Verimliliğe ulaşmak için pek çok teknik önerilse de verimliliğin nüvesini mutluluk oluşturur; iyi olma ve iyilik hali. Her ne kadar pandeminin konumuz özelinde uzaktan çalışma modellerini ve teknolojiyi etkin kullanma gereğini tetiklediğini belirtsek de bunlar tek başına uzun vadede sürdürülebilir olmaya yetmeyecektir. Sistem, verimlilik kavramı ve çalışma hayatının kuralları tüm bileşenleri ile yeniden tarif edilmelidir. İnsanların, “başarının” ve “iyi olanın” tarifini yeniden yapacakları, işverenlerinden daha anlamlı, daha doyurucu, daha esnek ve toplum ile daha entegre yapılar olmalarını bekleyecekleri bir devre giriliyor.

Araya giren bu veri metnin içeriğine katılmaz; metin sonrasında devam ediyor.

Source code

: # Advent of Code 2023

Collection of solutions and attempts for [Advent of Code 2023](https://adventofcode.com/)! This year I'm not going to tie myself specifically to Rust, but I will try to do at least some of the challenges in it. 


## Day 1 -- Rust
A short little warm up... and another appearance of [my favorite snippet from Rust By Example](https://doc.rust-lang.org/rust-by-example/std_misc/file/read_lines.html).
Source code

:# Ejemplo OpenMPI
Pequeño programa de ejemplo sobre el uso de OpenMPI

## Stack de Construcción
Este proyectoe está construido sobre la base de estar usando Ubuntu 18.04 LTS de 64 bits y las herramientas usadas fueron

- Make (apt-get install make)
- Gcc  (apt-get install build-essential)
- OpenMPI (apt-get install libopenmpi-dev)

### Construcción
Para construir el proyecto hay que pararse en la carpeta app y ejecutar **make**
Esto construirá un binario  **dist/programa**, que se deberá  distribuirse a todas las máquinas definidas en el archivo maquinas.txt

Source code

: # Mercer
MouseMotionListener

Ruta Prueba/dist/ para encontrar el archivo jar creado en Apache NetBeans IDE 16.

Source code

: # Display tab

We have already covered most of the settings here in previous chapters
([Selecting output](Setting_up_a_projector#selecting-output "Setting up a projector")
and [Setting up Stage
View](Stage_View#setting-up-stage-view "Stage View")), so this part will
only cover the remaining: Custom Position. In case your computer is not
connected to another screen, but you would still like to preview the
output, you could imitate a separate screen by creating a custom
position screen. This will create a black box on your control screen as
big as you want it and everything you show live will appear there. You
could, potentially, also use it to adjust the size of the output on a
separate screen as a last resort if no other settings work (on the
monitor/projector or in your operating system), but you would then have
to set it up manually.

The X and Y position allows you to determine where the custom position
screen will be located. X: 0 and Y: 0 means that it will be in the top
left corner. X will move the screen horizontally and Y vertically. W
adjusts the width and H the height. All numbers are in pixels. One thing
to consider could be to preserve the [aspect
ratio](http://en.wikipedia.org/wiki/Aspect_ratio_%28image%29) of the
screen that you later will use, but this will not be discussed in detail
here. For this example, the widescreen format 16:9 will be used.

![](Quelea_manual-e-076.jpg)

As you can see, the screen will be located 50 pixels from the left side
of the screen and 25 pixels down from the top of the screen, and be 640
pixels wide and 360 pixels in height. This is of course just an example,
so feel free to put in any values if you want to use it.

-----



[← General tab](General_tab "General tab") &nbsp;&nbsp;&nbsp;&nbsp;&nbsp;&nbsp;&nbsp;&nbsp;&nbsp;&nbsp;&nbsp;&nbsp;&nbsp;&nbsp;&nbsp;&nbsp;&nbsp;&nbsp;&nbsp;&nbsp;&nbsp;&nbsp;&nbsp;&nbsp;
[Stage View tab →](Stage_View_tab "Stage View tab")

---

Çalışanını gerçek anlamda bir insan olarak görebilen, kalp ve gönül bağını işte yok saymayan, kişisel beklenti ve ihtiyaçlarını anlayabilen, farklı yetkinlik setleri ile donatabilen, sosyal ve toplumsal açıdan kurumsal vatandaşlık kavramını içselleştirmiş, değerleri olan, doğal, insanî ve sürdürülebilir olana odaklanabilen şirketlerin fark yaratacağı bir gelecek tasavvuru artık uzak değil. Bireyselliğin ve rekabetin değil, birlikteliğin, birlikte varolmanın; tüketmenin değil, kaynaklardan yararlanmanın ve bunu yalnızca anlamlı ise yapma bilincinin, kendine yeten üretim ekonomisinin, mal yerine deneyim ve hizmetin ön plana çıkacağı alternatif ekonomik modellerin hükmetmeye başlayacağı yeni bir dönem çok da uzak değil.
İşte bu nedenle verimliliğin nüvesinde “iyi olma” ve “iyilik” halinin altını çizmek isteriz. Kısaca başarının ve verimli olmanın tarifini yeniden yapın istiyoruz. Verimlilik yalnızca aklınızın ortaya koyacağı tekniklerle çözebileceğiniz bir mesele değildir. İşin içine mutlaka duygularınızı, sezgilerinizi ve içgüdülerinizi de katmalısınız. Tüm bu önerilerin işlerliği kişiden kişiye ve koşuldan koşula değişir. Önemli olan kişinin kendine “iyi” gelecek olan yöntemleri seçmesidir.